• Exercise aim: Wherever the word "execute" occurs in the listing below, copy that whole line.

• Available data:
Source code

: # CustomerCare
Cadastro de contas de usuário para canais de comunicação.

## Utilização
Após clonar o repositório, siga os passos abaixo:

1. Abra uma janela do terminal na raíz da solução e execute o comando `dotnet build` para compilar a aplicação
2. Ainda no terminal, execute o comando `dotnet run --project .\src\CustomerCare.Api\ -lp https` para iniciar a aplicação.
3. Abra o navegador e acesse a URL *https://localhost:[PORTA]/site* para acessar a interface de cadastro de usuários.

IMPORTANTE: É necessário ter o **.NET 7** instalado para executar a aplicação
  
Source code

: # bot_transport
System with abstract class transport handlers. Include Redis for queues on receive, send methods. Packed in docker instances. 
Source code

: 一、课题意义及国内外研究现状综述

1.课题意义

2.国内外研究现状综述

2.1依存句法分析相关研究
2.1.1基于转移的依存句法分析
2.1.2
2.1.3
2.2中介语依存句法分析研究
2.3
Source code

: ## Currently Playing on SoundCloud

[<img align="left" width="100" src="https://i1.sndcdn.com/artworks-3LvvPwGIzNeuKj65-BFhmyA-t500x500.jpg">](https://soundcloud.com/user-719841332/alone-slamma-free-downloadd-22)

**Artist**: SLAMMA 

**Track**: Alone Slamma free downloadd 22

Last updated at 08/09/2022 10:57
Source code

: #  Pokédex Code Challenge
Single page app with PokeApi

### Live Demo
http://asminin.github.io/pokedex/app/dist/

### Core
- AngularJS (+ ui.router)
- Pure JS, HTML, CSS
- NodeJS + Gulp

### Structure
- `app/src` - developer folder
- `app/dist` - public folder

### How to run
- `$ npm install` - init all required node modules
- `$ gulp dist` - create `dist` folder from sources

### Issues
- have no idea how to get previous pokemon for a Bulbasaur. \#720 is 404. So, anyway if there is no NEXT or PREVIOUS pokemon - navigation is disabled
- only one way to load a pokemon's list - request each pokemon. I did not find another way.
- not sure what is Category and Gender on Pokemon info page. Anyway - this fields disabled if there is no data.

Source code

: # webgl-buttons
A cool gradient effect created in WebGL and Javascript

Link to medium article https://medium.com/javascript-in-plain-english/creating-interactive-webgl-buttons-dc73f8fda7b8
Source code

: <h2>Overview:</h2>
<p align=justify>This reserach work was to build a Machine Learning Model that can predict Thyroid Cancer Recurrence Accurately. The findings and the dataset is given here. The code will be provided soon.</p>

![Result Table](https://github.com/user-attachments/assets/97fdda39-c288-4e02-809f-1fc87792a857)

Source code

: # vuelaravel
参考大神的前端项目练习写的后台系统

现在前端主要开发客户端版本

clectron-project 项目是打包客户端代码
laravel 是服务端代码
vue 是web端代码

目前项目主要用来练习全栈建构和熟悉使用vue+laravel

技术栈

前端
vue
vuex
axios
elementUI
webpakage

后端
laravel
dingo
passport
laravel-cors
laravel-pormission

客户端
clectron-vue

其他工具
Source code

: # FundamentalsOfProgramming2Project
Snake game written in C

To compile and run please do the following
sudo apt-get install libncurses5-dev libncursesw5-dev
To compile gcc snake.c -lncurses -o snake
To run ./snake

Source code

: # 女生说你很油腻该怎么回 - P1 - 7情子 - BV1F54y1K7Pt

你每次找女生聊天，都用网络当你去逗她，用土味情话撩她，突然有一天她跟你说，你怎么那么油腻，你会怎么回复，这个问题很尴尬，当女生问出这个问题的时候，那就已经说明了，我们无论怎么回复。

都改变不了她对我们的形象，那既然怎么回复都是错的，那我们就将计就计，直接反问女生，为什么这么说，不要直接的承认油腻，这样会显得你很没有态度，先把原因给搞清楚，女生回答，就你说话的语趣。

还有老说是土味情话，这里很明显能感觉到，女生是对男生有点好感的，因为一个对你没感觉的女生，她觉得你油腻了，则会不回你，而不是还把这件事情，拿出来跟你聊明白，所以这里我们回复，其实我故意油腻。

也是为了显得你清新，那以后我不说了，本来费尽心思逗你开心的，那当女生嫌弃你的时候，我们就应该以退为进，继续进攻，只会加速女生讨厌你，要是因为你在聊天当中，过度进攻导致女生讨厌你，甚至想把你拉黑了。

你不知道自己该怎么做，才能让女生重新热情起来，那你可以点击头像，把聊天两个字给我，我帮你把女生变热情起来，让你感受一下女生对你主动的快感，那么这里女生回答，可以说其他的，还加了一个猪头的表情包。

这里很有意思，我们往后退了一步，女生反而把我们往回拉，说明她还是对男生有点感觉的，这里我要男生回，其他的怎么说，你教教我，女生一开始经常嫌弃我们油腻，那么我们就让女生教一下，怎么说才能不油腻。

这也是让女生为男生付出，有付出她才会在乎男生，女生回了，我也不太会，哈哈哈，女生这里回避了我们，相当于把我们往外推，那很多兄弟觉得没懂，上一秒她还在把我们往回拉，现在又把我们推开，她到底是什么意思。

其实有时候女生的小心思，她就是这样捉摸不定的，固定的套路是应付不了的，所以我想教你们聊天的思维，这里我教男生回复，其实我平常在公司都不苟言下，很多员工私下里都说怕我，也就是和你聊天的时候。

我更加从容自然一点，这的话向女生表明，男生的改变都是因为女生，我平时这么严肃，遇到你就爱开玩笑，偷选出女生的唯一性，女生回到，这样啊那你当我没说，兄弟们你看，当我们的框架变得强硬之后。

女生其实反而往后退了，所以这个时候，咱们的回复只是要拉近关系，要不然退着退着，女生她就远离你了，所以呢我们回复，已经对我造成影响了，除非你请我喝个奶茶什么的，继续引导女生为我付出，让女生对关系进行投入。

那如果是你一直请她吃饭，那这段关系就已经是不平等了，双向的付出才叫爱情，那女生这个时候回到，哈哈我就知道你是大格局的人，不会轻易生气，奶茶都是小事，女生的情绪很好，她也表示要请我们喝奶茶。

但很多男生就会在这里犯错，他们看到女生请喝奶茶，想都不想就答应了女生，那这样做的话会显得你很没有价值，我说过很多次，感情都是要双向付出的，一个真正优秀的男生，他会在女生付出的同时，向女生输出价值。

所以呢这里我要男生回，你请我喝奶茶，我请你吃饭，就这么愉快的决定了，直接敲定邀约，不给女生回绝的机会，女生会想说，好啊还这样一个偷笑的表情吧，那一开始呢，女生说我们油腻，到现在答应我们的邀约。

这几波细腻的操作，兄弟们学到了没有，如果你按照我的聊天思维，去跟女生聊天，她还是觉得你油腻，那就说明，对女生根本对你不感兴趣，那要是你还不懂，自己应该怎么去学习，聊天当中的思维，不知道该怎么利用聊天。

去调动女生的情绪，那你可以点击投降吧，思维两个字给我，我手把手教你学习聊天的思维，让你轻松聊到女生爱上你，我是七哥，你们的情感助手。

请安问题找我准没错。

• Result of the exercise:
1. Abra uma janela do terminal na raíz da solução e execute o comando `dotnet build` para compilar a aplicação
2. Ainda no terminal, execute o comando `dotnet run --project .\src\CustomerCare.Api\ -lp https` para iniciar a aplicação.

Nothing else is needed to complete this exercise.